Ratirahasya
- Author: Kokkoka
- Language: Sanskrit
- Subject: Human sexuality
- Genre: Sex manual
- Publication date: 11th or 12th century
- Publication place: Kashmir
- Published in English: 1964
- Media type: Printed
- Pages: 172

= Ratirahasya =

Medieval Indian sex manual

The Ratirahasya (Sanskrit रतिरहस्य) (translated in English as Secrets of Love, also known as the Koka Shastra) is an early medieval Kashmiri sex manual written by Kokkoka, a poet, who is variously described as Koka or Koka Pandit. The exact date of its writing is not known, but it is estimated the text was written in the 11th or 12th century. It is speculated that Ratirahasya was written to please a king by the name Venudutta. Kokkoka describes himself in the book as siddha patiya pandita, i.e. "an ingenious man among learned men". The manual was written in Sanskrit.

==Historical context==
Unlike the Kama Sutra, which is an ancient sex manual related to Hindu literature, Ratirahasya deals with medieval Indian society. A sex manual was needed that would be suitable for the medieval cultural climate, and Ratirahasya was written, quite different from the ancient text Kama Sutra.

==Structure==
There are fifteen pachivedes (chapters) and 800 verses in Ratirahasya which deal with various topics such as different physiques, lunar calendar, different types of genitals, characteristics of women of various ages, hugs, kisses, sexual intercourse and sex positions, sex with a strange woman, etc. Kokkoka describes various stages of love in Ratirahasya, the fifth stage being weight loss, the ninth is fainting, and the tenth and last stage is death. Ratirahasya makes classifications of women, and describes erogenous zones and days that lead to women's easy arousal.

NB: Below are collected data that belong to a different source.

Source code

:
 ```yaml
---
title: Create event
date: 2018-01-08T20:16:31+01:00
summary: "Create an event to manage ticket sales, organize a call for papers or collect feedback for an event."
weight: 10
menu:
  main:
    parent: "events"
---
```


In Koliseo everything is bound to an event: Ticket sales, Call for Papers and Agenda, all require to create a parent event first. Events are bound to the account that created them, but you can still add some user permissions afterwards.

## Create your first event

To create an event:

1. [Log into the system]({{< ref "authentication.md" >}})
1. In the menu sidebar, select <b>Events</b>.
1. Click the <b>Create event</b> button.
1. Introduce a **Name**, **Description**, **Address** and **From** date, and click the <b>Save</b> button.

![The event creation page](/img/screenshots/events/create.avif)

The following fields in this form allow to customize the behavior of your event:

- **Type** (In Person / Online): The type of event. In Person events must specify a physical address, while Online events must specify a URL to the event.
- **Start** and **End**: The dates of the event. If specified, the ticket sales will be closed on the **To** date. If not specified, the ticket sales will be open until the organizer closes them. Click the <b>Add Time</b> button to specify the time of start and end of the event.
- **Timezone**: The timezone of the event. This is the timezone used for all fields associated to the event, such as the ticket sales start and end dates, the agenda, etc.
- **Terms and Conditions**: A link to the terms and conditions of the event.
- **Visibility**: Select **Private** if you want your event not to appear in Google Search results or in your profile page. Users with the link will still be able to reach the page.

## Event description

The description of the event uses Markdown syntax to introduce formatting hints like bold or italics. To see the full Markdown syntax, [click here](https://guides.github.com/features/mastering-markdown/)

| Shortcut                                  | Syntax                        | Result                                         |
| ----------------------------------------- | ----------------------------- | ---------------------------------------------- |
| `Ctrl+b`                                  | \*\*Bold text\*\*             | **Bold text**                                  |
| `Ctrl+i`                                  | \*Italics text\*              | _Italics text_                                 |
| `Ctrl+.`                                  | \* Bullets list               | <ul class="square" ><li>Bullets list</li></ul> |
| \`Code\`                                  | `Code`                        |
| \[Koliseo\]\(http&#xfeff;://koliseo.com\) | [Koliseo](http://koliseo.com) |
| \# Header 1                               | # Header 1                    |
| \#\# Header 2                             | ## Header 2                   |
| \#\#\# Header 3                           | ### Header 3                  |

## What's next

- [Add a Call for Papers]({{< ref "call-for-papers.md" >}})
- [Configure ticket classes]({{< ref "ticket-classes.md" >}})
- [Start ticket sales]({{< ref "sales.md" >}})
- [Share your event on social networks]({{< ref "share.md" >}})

Ratirahasya is describes in detail Indian feminine beauty, similar to that found in Kamasutra. The book classified women into four psycho-physical types, according to their appearance and physical features.
1. Padmini (lotus woman)
2. Chitrini (art woman)
3. Shankini (conch woman)
4. Hastini (elephant woman)

On the basis of the size of the genitals, the text classifies sexual intercourse into nine different types. Aphrodisiacs are also described in the book.

==Analysis==
According to W.G. Archer, Kokkoka "is concerned with how to make the most of sex, how to enjoy it and how to keep a woman happy." In writing this text, Kokkoka depended on a number of other authors including, among others Nandikeshvara, Gonikaputra, and Vatsyayana.

==Translations==
Arabic, Persian and Turkish translations of the book are entitled Lazzat Un Nisa. Alex Comfort, author of The Joy of Sex, made an English translation of Ratirahasya in 1964 titled The Koka Shastra, Being the Ratirahasya of Kokkoka, and Other Medieval Indian Writings on Love (London: George Allen and Unwin). Another English translation was made by S. C. Upadhyaya, entitled Kokashastra (Rati Rahasya) of Pundit Kokkoka. Some commentaries have been written on this text by Avana Rama Chandra, Kavi Prabhu, and Harihara. It is a popular text in India, second only to the Kama Sutra among sex manuals.